# Material provided
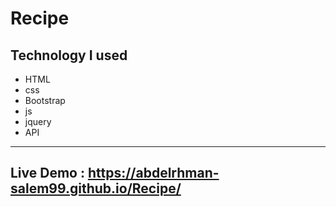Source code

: # Recipe

Technology I used
---
- HTML 
- css 
- Bootstrap
- js
- jquery
- API


--- 

## Live Demo : <https://abdelrhman-salem99.github.io/Recipe/>
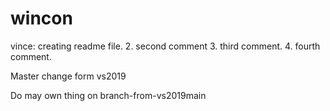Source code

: # wincon

vince: creating readme file.
2. second comment
3. third comment.
4. fourth comment.

Master change form vs2019

Do may own thing on branch-from-vs2019main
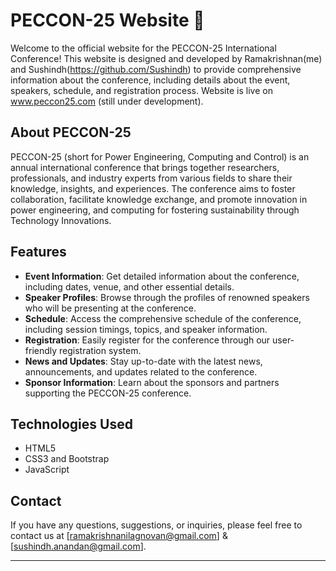 # PECCON-25 Website 🌳

Welcome to the official website for the PECCON-25 International Conference! This website is designed and developed by Ramakrishnan(me) and Sushindh(https://github.com/Sushindh) to provide comprehensive information about the conference, including details about the event, speakers, schedule, and registration process. Website is live on www.peccon25.com (still under development).

## About PECCON-25

PECCON-25 (short for Power Engineering, Computing and Control) is an annual international conference that brings together researchers, professionals, and industry experts from various fields to share their knowledge, insights, and experiences. The conference aims to foster collaboration, facilitate knowledge exchange, and promote innovation in power engineering, and computing for fostering sustainability through Technology Innovations.

## Features

- **Event Information**: Get detailed information about the conference, including dates, venue, and other essential details.
- **Speaker Profiles**: Browse through the profiles of renowned speakers who will be presenting at the conference.
- **Schedule**: Access the comprehensive schedule of the conference, including session timings, topics, and speaker information.
- **Registration**: Easily register for the conference through our user-friendly registration system.
- **News and Updates**: Stay up-to-date with the latest news, announcements, and updates related to the conference.
- **Sponsor Information**: Learn about the sponsors and partners supporting the PECCON-25 conference.

## Technologies Used

- HTML5
- CSS3 and Bootstrap
- JavaScript

## Contact

If you have any questions, suggestions, or inquiries, please feel free to contact us at [ramakrishnanilagnovan@gmail.com] & [sushindh.anandan@gmail.com].

---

# Your task
Show every line in the records above that contains the word "speakers".

# Task answer
Welcome to the official website for the PECCON-25 International Conference! This website is designed and developed by Ramakrishnan(me) and Sushindh(https://github.com/Sushindh) to provide comprehensive information about the conference, including details about the event, speakers, schedule, and registration process. Website is live on www.peccon25.com (still under development).
- **Speaker Profiles**: Browse through the profiles of renowned speakers who will be presenting at the conference.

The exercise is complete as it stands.